Escultura barroca
La exposición “Darse la mano. Escultura y color en el Siglo de Oro”, que puede verse en el Museo del Prado, reflexiona sobre el éxito de la escultura policromada barroca y su complementariedad con la pintura por medio de casi un centenar de esculturas de grandes maestros como Gaspar Becerra, Alonso Berruguete, Gregorio Fernández, Damián Forment, Juan de Juni, Francisco Salzillo, Juan Martínez Montañés o Luisa Roldán. También pueden verse pinturas y grabados que las reproducen y piezas clásicas que dan testimonio de la importancia del color en la escultura desde la Antigüedad.Cristo del Perdón, Luis Salvador Carmona, Madera policromada y postizos, 1756. Nava del Rey (Valladolid), Clarisas Capuchinas
La síntesis de volumen y color, que entroncaba con una tradición ininterrumpida desde la Antigüedad clásica, triunfó de manera especial en el mundo hispánico del Siglo de Oro. La escultura devocional, en la que lo divino cobraba una forma tangible y corpórea, aumentaba su eficacia comunicativa cuando se fusionaba con el color, que le daba una apariencia más cercana y verosímil.

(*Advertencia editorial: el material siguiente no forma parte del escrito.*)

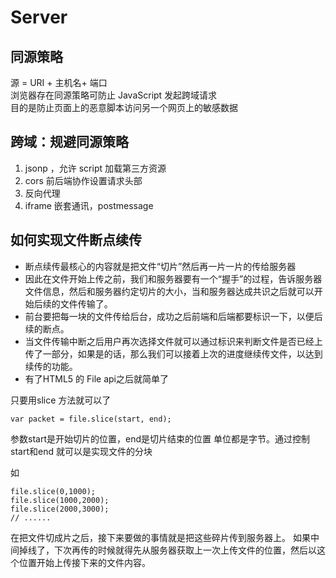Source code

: # Server

## 同源策略
源 = URI + 主机名+ 端口<br>
浏览器存在同源策略可防止 JavaScript 发起跨域请求<br>
目的是防止页面上的恶意脚本访问另一个网页上的敏感数据

## 跨域：规避同源策略
1. jsonp ，允许 script 加载第三方资源
2. cors 前后端协作设置请求头部
3. 反向代理
4. iframe 嵌套通讯，postmessage


## 如何实现文件断点续传
* 断点续传最核心的内容就是把文件“切片”然后再一片一片的传给服务器
* 因此在文件开始上传之前，我们和服务器要有一个“握手”的过程，告诉服务器文件信息，然后和服务器约定切片的大小，当和服务器达成共识之后就可以开始后续的文件传输了。
* 前台要把每一块的文件传给后台，成功之后前端和后端都要标识一下，以便后续的断点。
* 当文件传输中断之后用户再次选择文件就可以通过标识来判断文件是否已经上传了一部分，如果是的话，那么我们可以接着上次的进度继续传文件，以达到续传的功能。
* 有了HTML5 的 File api之后就简单了

只要用slice 方法就可以了
```
var packet = file.slice(start, end);
```
参数start是开始切片的位置，end是切片结束的位置 单位都是字节。通过控制start和end 就可以是实现文件的分块

如
```
file.slice(0,1000);
file.slice(1000,2000);
file.slice(2000,3000);
// ......
```
在把文件切成片之后，接下来要做的事情就是把这些碎片传到服务器上。
如果中间掉线了，下次再传的时候就得先从服务器获取上一次上传文件的位置，然后以这个位置开始上传接下来的文件内容。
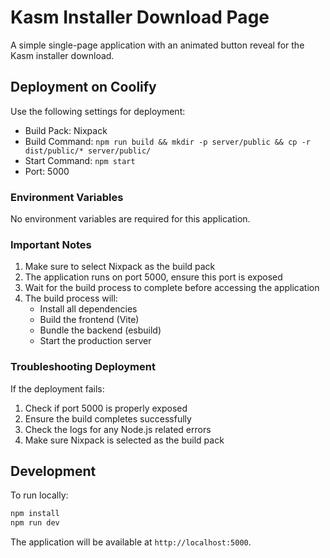 # Kasm Installer Download Page

A simple single-page application with an animated button reveal for the Kasm installer download.

## Deployment on Coolify

Use the following settings for deployment:

- Build Pack: Nixpack
- Build Command: `npm run build && mkdir -p server/public && cp -r dist/public/* server/public/`
- Start Command: `npm start`
- Port: 5000

### Environment Variables

No environment variables are required for this application.

### Important Notes

1. Make sure to select Nixpack as the build pack
2. The application runs on port 5000, ensure this port is exposed
3. Wait for the build process to complete before accessing the application
4. The build process will:
   - Install all dependencies
   - Build the frontend (Vite)
   - Bundle the backend (esbuild)
   - Start the production server

### Troubleshooting Deployment

If the deployment fails:
1. Check if port 5000 is properly exposed
2. Ensure the build completes successfully
3. Check the logs for any Node.js related errors
4. Make sure Nixpack is selected as the build pack

## Development

To run locally:

```bash
npm install
npm run dev
```

The application will be available at `http://localhost:5000`.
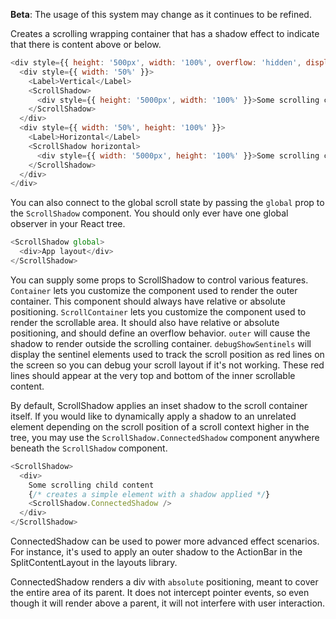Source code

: **Beta**: The usage of this system may change as it continues to be refined.

Creates a scrolling wrapping container that has a shadow effect to indicate that there is content above or below.

```js
<div style={{ height: '500px', width: '100%', overflow: 'hidden', display: 'flex', flexDirection: 'row', padding: '20px' }}>
  <div style={{ width: '50%' }}>
    <Label>Vertical</Label>
    <ScrollShadow>
      <div style={{ height: '5000px', width: '100%' }}>Some scrolling child content</div>
    </ScrollShadow>
  </div>
  <div style={{ width: '50%', height: '100%' }}>
    <Label>Horizontal</Label>
    <ScrollShadow horizontal>
      <div style={{ width: '5000px', height: '100%' }}>Some scrolling child content</div>
    </ScrollShadow>
  </div>
</div>
```

You can also connect to the global scroll state by passing the `global` prop to the `ScrollShadow` component. You should only ever have one global observer in your React tree.

```js static
<ScrollShadow global>
  <div>App layout</div>
</ScrollShadow>
```

You can supply some props to ScrollShadow to control various features. `Container` lets you customize the component used to render the outer container. This component should always have relative or absolute positioning. `ScrollContainer` lets you customize the component used to render the scrollable area. It should also have relative or absolute positioning, and should define an overflow behavior. `outer` will cause the shadow to render outside the scrolling container. `debugShowSentinels` will display the sentinel elements used to track the scroll position as red lines on the screen so you can debug your scroll layout if it's not working. These red lines should appear at the very top and bottom of the inner scrollable content.

By default, ScrollShadow applies an inset shadow to the scroll container itself. If you would like to dynamically apply a shadow to an unrelated element depending on the scroll position of a scroll context higher in the tree, you may use the `ScrollShadow.ConnectedShadow` component anywhere beneath the `ScrollShadow` component.

```js static
<ScrollShadow>
  <div>
    Some scrolling child content
    {/* creates a simple element with a shadow applied */}
    <ScrollShadow.ConnectedShadow />
  </div>
</ScrollShadow>
```

ConnectedShadow can be used to power more advanced effect scenarios. For instance, it's used to apply an outer shadow to the ActionBar in the SplitContentLayout in the layouts library.

ConnectedShadow renders a div with `absolute` positioning, meant to cover the entire area of its parent. It does not intercept pointer events, so even though it will render above a parent, it will not interfere with user interaction.
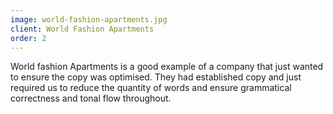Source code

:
 ```yaml
---
image: world-fashion-apartments.jpg
client: World Fashion Apartments
order: 2
---
```

World fashion Apartments is a good example of a company that just wanted to ensure the copy was optimised. They had established copy and just required us to reduce the quantity of words and ensure grammatical correctness and tonal flow throughout.
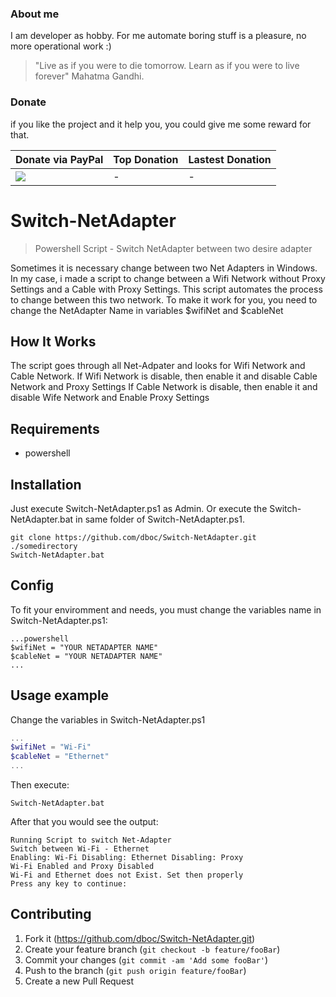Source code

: ### About me
 I am developer as hobby. For me automate boring stuff is a pleasure, no more operational work :)
 > "Live as if you were to die tomorrow. Learn as if you were to live forever" Mahatma Gandhi.

### Donate
 if you like the project and it help you, you could give me some reward for that.

|Donate via PayPal| Top Donation   | Lastest Donation   |
|---|---|---|
|[![](https://www.paypalobjects.com/en_US/i/btn/btn_donateCC_LG.gif)](https://www.paypal.com/cgi-bin/webscr?cmd=_s-xclick&hosted_button_id=PCTDXQTW2H59G&source=url) |  -  |  -  |


# Switch-NetAdapter

> Powershell Script - Switch NetAdapter between two desire adapter

Sometimes it is necessary change between two Net Adapters in Windows.
In my case, i made a script to change between a Wifi Network without Proxy Settings and a Cable with Proxy Settings.
This script automates the process to change between this two network.
To make it work for you, you need to change the NetAdapter Name in variables $wifiNet and $cableNet

## How It Works

The script goes through all Net-Adpater and looks for Wifi Network and Cable Network.
If Wifi Network is disable, then enable it and disable Cable Network and Proxy Settings
If Cable Network is disable, then enable it and disable Wife Network and Enable Proxy Settings


## Requirements
 - powershell

## Installation
Just execute Switch-NetAdapter.ps1 as Admin. Or execute the Switch-NetAdapter.bat in same folder of Switch-NetAdapter.ps1.

```
git clone https://github.com/dboc/Switch-NetAdapter.git ./somedirectory
Switch-NetAdapter.bat
```
## Config

To fit your enviromment and needs, you must change the variables name in Switch-NetAdapter.ps1:

```
...powershell
$wifiNet = "YOUR NETADAPTER NAME"
$cableNet = "YOUR NETADAPTER NAME"
...
```

## Usage example

Change the variables in Switch-NetAdapter.ps1
```powershell
...
$wifiNet = "Wi-Fi"
$cableNet = "Ethernet"
...
```
Then execute:
```
Switch-NetAdapter.bat
```

After that you would see the output:
```
Running Script to switch Net-Adapter
Switch between Wi-Fi - Ethernet
Enabling: Wi-Fi Disabling: Ethernet Disabling: Proxy
Wi-Fi Enabled and Proxy Disabled
Wi-Fi and Ethernet does not Exist. Set then properly
Press any key to continue:
```

## Contributing

1. Fork it (<https://github.com/dboc/Switch-NetAdapter.git>)
2. Create your feature branch (`git checkout -b feature/fooBar`)
3. Commit your changes (`git commit -am 'Add some fooBar'`)
4. Push to the branch (`git push origin feature/fooBar`)
5. Create a new Pull Request
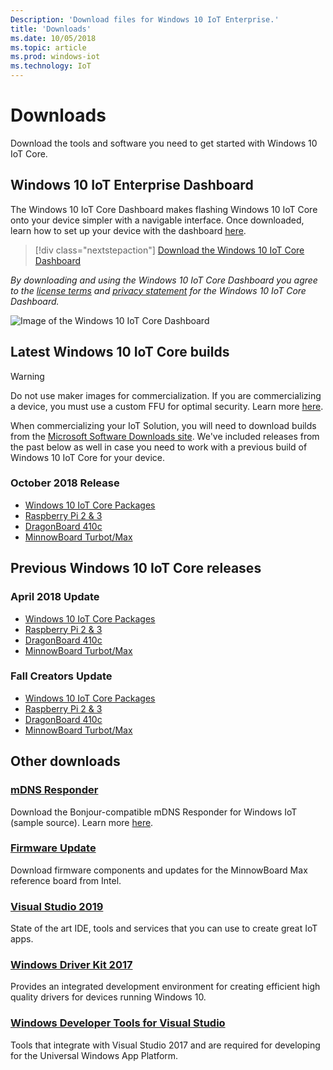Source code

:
 ```yaml
---
Description: 'Download files for Windows 10 IoT Enterprise.'
title: 'Downloads'
ms.date: 10/05/2018
ms.topic: article
ms.prod: windows-iot
ms.technology: IoT
---
```


# Downloads
Download the tools and software you need to get started with Windows 10 IoT Core.

## Windows 10 IoT Enterprise Dashboard

The Windows 10 IoT Core Dashboard makes flashing Windows 10 IoT Core onto your device simpler with a navigable interface. Once downloaded, learn how to set up your device with the dashboard [here](https://docs.microsoft.com/windows/iot-core/tutorials/quickstarter/devicesetup#using-the-iot-dashboard-raspberry-pi-minnowboard-nxp).

> [!div class="nextstepaction"]
> [Download the Windows 10 IoT Core Dashboard](https://go.microsoft.com/fwlink/?LinkID=708576)

_By downloading and using the Windows 10 IoT Core Dashboard you agree to the [license terms](https://go.microsoft.com/fwlink/?LinkID=703960&clcid=0x4809) and [privacy statement](https://go.microsoft.com/fwlink/?LinkId=521839) for the Windows 10 IoT Core Dashboard._

![Image of the Windows 10 IoT Core Dashboard](media/IoTDashboard/DASHBOARD-800x450.jpg)

## Latest Windows 10 IoT Core builds

> [!WARNING]
> Do not use maker images for commercialization. If you are commercializing a device, you must use a custom FFU for optimal security. Learn more [here](https://docs.microsoft.com/windows-hardware/manufacture/iot/iot-core-manufacturing-guide).

When commercializing your IoT Solution, you will need to download builds from the [Microsoft Software Downloads site](https://aka.ms/iotcoredownloads). We've included releases from the past below as well in case you need to work with a previous build of Windows 10 IoT Core for your device.

### October 2018 Release

* [Windows 10 IoT Core Packages](https://aka.ms/iotcoredownloads)
* [Raspberry Pi 2 & 3](https://go.microsoft.com/fwlink/?LinkId=846058)
* [DragonBoard 410c](https://go.microsoft.com/fwlink/?LinkId=846059)
* [MinnowBoard Turbot/Max](https://go.microsoft.com/fwlink/?linkid=846057)


## Previous Windows 10 IoT Core releases

### April 2018 Update

* [Windows 10 IoT Core Packages](https://software-download.microsoft.com/download/pr/17134.1.180410-1804.rs4_release_amd64fre_IOTCORE_PACKAGES.iso)
* [Raspberry Pi 2 & 3](https://software-download.microsoft.com/download/pr/17134.1.180410-1804.rs4_release_amd64fre_IOTCORE_RPi.iso)
* [DragonBoard 410c](https://software-download.microsoft.com/download/pr/17134.1.180410-1804.rs4_release_amd64fre_IOTCORE_QCDB410C.iso)
* [MinnowBoard Turbot/Max](https://software-download.microsoft.com/download/pr/17134.1.180410-1804.rs4_release_amd64fre_IOTCORE_MBM.iso)


### Fall Creators Update

* [Windows 10 IoT Core Packages](https://software-download.microsoft.com/download/pr/16299.15.170928-1534.rs3_release_amd64fre_IOTCORE_PACKAGES.iso)
* [Raspberry Pi 2 & 3](https://download.microsoft.com/download/9/6/2/9629C69B-02B8-4A82-A4C8-860D6E880C66/16299.15.170928-1534.rs3_release_amd64fre_IOTCORE_RPi.iso)
* [DragonBoard 410c](https://download.microsoft.com/download/1/0/C/10CAECC2-3B60-45BF-BF0D-D0BACF4072E5/16299.15.170928-1534.rs3_release_amd64fre_IOTCORE_QCDB410C.iso)
* [MinnowBoard Turbot/Max](https://download.microsoft.com/download/5/F/9/5F917B68-020E-4993-A972-F1A7038510CF/16299.15.170928-1534.rs3_release_amd64fre_IOTCORE_MBM.iso)


## Other downloads

### [mDNS Responder](https://go.microsoft.com/fwlink/?linkid=2077676)
Download the Bonjour-compatible mDNS Responder for Windows IoT (sample source). Learn more [here](mDNS.md).

### [Firmware Update](http://firmware.intel.com/projects/minnowboard-max)
Download firmware components and updates for the MinnowBoard Max reference board from Intel.

### [Visual Studio 2019](https://www.visualstudio.com/downloads/)
State of the art IDE, tools and services that you can use to create great IoT apps.

### [Windows Driver Kit 2017](https://msdn.microsoft.com/windows/hardware/hh852365.aspx)
Provides an integrated development environment for creating efficient high quality drivers for devices running Windows 10.

### [Windows Developer Tools for Visual Studio](https://developer.microsoft.com/windows/downloads/)
Tools that integrate with Visual Studio 2017 and are required for developing for the Universal Windows App Platform.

Escultores y pintores trabajaron al unísono superando la rivalidad entre estas artes hermanas. Al mismo tiempo, la escultura pintada se convirtió en un arma doctrinal cuya intensidad se incrementaba al sacar todo el partido a sus valores escénicos, un apoyo fundamental en la transmisión del mensaje sagrado.
Sección I. Dioses y hombres de bulto y de colores.
Venus tipo Lovatelli con idolillo. Taller pompeyano, Siglo I d. C. Mármol de Paros y restos de policromía. Nápoles, Museo Archeologico Nazionale di Napoli.La escultura y sus primeros materiales, como el barro, la piedra o el hueso, estuvieron presentes en los relatos sobre la creación de los seres humanos desde los tiempos más remotos, comenzando por los mitos griegos, en el primer hombre modelado por Prometeo o en las piedras arrojadas por Deucalión y Pirra tras el diluvio, y siguiendo por la historia bíblica de Adán y Eva. Emular la figura humana por medio de la escultura se vio como algo natural y la divinidad cobraría en esa forma una apariencia más carnal, que acrecentaba su veracidad cuando se cubría de color, atributo esencial de la vida frente a la palidez de la muerte.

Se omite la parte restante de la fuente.